Use basic 2-ply TP. much easier on the system than quilted perfume coated TP. Never really understood the perfume on TP. Baby wipes are a big no no.

I pump my tank every 4 yrs......every prez election yr. Easy to remember, i hold my nose when i get the tank pumped and i hold my nose when i vote.

My 2 cents, if you've got good drainage, I would put in as  simple as system as possible.


----------



## Hogwildz (Nov 23, 2013)

My folks have a disposal on their sink, and a septic system. Not one issue since the house was built in 1984.
Tank is pumped every 3 years.
Not saying some folks won't have an issue with a disposal hooked up, but obviously not all do.


----------



## bioman (Nov 23, 2013)

Try some H2O2, it will eradicate your problem.


----------



## Highbeam (Nov 24, 2013)

btuser said:


> Whether or not you need an aerator  (white pipe sticking up through the field, providing a continuous vent all the way to your roof that encourages aerobic bacteria growth) can depend on the height of the leech field, but nowadays it's pretty much a "mandatory" mine-as-well-doit thing.  After talking to a few designers I was thinking of adding one to my own field.


 
That is NOT an aerator. An aerator is an separate tank with an elctric blower that mechanically aerates the effluent from the septic tank in hopes of setting up an aerobic digestion and keeping those bacteria working. Aerobic bugs eat fast. Those white tubes you see out in the field are just inspection ports so that you can verify that your laterals are not holding water.


----------



## btuser (Nov 26, 2013)

Highbeam said:


> That is NOT an aerator. An aerator is an separate tank with an elctric blower that mechanically aerates the effluent from the septic tank in hopes of setting up an aerobic digestion and keeping those bacteria working. Aerobic bugs eat fast. Those white tubes you see out in the field are just inspection ports so that you can verify that your laterals are not holding water.


You're right, an aerator is something different.  I should have called it a vent.


----------



## earl764 (Nov 26, 2013)

For those keeping score I received the final cost. 

15K.


----------



## altmartion (Nov 26, 2013)

btuser said:


> Not an expert, but I know my sh*t.
> 
> A septic tank has two compartments connected by a baffle.   As sludge settles in the first side, clearer liquid spills over (or rises up) to the second side and flows out through another baffle into to the leech field.  90% of the digestion occurs by anaerobic bacteria in the sludge, but any effluent that gets past the tank will hopefully be taken care of by aerobic activity in the leech field, otherwise the field would quickly clog.  There are 4 rules for a happy septic:
> 
> ...


why do you say not to use ridx? I do a few septics a year and as you said I always use it for start up of a new system if I can't pump the old into the new. I also use it on systems that sit idle for months at a time. as far as once a month, no. unless you do a ton of laundry or use a ton od chemicals. I am just curious whay you don't use it.


----------



## EJL923 (Nov 26, 2013)

I had a conventional system installed in 2009, 1500 gallon tank and new field for $8000.  I know soil conditions could be different, but i still wouldn't expect a cost difference like that.  And yes it was done right, designed by an engineer and inspected by the town.


----------



## earl764 (Nov 26, 2013)

Apparently a few things factor into my cost. 

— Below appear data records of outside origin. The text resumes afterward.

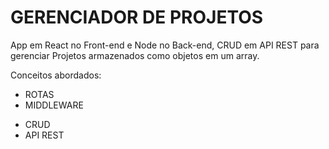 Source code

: # GERENCIADOR DE PROJETOS

App em React no Front-end e Node no Back-end, CRUD em API REST para gerenciar Projetos armazenados como objetos em um array.

Conceitos abordados:

- ROTAS
- MIDDLEWARE

* CRUD
* API REST

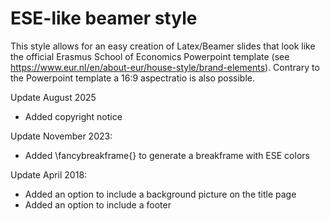 # ESE-like beamer style

This style allows for an easy creation of Latex/Beamer slides that look like the official Erasmus School of Economics Powerpoint template (see https://www.eur.nl/en/about-eur/house-style/brand-elements). Contrary to the Powerpoint template a 16:9 aspectratio is also possible.

Update August 2025
* Added copyright notice
  
Update November 2023:
* Added \fancybreakframe{} to generate a breakframe with ESE colors
 
Update April 2018:
* Added an option to include a background picture on the title page 
* Added an option to include a footer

Code requirements. X number of feet tank, etc need to be from basement, slab addition, property line. 

I missed out on saving a few K due to feet restrictions. 

Doh.


----------



## oldspark (Nov 26, 2013)

altmartion said:


> why do you say not to use ridx? I do a few septics a year and as you said I always use it for start up of a new system if I can't pump the old into the new. I also use it on systems that sit idle for months at a time. as far as once a month, no. unless you do a ton of laundry or use a ton od chemicals. I am just curious whay you don't use it.


 
Well I went on a quest to find that answer one year, both online and talking to the county I live in and the info I found was there is way more then enough bacteria in your crap, no need to add anything under any circumstances. I was adding an additive to mine and not pumping it out every 2 years and some of the crap turned to soil, not good.


----------



## Highbeam (Nov 26, 2013)

altmartion said:


> why do you say not to use ridx? I do a few septics a year and as you said I always use it for start up of a new system if I can't pump the old into the new. I also use it on systems that sit idle for months at a time. as far as once a month, no. unless you do a ton of laundry or use a ton od chemicals. I am just curious whay you don't use it.


 
I am a civil engineer, this crap is my bread and butter. The first turd has more than enough bugs and bacteria to do the job. The only thing that ridx or any other septic additive will do is lighten your wallet.

The common ones won't damage anything so you don't have to go and fix your mistake, but you didn't accomplish anything.


----------



## btuser (Nov 26, 2013)

earl764 said:


> For those keeping score I received the final cost.
> 
> 15K.


Is that for a new leech field or does it include the tank as well?  15k is really not that crazy for a working system.  I've seen/heard prices go much higher depending on circumstances.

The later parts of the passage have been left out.